The standard reduction (SR) potential for the oxidation of guanine is the lowest (1.3 V) of all four main DNA bases. This has important implications in DNA since guanine acts as a “hole” sink and protects other bases from damage by one-electron oxidation. The SR potential for oxidation of 8-oxoG is (0.7 V)14 and it is significantly lower than that of guanine. Thus, 8-oxoG is a far better “hole” scavenger than guanine in DNA.33 While the excited states of the G-C base pair have been extensively studied by experiment and theory in order to better understand the deactivation mechanism of the charge transfer excited state1925,34, theoretical studies of the excited states of 8-oxoG-C or 8-oxoG-A base pairs have not been performed.
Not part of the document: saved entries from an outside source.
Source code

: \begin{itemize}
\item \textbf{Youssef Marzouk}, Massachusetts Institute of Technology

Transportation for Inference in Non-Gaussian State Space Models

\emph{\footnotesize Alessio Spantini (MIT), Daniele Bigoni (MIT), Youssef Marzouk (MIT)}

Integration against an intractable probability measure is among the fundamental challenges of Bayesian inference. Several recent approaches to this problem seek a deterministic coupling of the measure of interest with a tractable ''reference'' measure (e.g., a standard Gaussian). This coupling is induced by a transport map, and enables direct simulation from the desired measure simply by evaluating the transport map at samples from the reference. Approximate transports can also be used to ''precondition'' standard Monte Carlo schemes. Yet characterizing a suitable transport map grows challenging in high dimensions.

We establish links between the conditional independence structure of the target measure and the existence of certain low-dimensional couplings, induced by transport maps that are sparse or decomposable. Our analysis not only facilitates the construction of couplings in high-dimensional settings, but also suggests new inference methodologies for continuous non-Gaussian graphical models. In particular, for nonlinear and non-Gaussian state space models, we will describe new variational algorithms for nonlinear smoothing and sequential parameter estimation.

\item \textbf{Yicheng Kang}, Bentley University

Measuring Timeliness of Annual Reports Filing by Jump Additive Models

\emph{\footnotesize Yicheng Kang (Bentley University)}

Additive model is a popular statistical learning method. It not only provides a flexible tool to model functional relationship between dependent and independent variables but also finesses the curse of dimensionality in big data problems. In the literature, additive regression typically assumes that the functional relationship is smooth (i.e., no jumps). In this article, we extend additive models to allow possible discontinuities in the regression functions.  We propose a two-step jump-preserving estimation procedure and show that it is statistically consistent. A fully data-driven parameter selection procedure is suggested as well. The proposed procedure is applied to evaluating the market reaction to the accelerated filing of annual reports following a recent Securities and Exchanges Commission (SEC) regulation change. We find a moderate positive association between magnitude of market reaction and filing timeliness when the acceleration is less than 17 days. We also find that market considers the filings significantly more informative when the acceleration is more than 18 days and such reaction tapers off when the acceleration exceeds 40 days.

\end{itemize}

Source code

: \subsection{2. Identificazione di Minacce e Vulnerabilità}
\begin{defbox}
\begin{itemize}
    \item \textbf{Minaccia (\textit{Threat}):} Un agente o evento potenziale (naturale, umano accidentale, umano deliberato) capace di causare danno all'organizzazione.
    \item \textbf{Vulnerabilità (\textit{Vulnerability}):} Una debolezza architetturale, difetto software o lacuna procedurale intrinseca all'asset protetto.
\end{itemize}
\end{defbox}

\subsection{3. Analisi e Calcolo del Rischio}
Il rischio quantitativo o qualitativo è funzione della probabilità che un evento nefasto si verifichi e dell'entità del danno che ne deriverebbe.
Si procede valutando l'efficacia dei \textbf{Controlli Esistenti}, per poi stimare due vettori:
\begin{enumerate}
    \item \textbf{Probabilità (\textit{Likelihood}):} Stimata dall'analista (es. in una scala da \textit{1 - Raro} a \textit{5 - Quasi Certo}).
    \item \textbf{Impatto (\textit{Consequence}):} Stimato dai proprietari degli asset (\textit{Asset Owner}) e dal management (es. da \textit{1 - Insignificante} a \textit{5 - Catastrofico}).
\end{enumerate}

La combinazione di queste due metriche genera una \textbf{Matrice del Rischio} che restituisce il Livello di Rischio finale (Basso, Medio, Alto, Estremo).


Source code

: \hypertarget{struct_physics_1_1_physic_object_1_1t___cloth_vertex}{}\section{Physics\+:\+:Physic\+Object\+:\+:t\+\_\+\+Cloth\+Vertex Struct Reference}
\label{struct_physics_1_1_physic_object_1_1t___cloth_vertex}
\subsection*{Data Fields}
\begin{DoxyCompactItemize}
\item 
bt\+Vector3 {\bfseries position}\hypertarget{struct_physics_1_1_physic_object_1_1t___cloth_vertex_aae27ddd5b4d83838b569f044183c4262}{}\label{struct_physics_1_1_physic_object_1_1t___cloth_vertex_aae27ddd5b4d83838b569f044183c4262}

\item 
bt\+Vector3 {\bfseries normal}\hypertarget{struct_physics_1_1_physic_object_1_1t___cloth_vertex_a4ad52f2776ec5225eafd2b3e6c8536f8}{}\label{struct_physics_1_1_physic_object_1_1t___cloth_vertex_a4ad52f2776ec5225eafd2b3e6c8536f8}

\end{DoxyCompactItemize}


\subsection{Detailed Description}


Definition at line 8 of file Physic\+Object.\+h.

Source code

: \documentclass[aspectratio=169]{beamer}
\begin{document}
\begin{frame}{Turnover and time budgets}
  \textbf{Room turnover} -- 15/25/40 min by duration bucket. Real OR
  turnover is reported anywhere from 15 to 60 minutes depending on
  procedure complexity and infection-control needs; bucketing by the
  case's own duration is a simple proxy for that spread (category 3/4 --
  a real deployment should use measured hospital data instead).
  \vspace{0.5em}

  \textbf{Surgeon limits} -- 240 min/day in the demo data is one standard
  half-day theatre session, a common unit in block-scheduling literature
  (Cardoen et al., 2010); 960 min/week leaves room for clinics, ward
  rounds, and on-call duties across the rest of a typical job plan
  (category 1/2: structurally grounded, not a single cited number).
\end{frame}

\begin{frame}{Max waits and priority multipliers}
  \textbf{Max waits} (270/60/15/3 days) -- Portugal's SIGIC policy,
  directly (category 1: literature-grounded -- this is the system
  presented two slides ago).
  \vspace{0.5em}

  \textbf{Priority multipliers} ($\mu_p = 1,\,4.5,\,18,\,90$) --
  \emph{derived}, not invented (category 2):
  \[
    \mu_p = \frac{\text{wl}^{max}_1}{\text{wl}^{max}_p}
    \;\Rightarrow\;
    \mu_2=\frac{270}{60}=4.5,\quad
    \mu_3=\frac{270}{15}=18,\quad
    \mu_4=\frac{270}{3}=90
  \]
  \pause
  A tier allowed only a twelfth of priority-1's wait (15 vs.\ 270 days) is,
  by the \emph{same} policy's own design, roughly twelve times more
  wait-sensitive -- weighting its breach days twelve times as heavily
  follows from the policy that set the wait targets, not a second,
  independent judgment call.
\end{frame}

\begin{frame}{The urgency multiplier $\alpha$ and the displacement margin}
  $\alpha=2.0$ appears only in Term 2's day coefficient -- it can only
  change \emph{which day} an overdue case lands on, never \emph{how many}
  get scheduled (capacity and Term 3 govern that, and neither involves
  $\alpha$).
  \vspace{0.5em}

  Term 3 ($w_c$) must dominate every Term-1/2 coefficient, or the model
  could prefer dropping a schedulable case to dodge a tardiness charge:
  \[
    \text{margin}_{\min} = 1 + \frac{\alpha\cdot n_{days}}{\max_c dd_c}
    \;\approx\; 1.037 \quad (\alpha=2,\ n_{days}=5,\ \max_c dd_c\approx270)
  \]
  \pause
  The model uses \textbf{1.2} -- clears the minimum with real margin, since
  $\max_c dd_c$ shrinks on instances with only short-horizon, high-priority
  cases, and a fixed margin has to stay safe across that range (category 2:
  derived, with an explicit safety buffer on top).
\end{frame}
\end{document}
The study of the excited states of 8-oxoG-C or 8-oxoG-A base pairs are of interest to understand the effect of possible charge transfer excited state formation on the T<>T repair process. In this work, we have investigated the excited states of 8-oxoG-C and 8-oxoG-A (8-oxoGsyn-Aanti) base pairs using long-range corrected time-dependent density functional theory (TD-DFT).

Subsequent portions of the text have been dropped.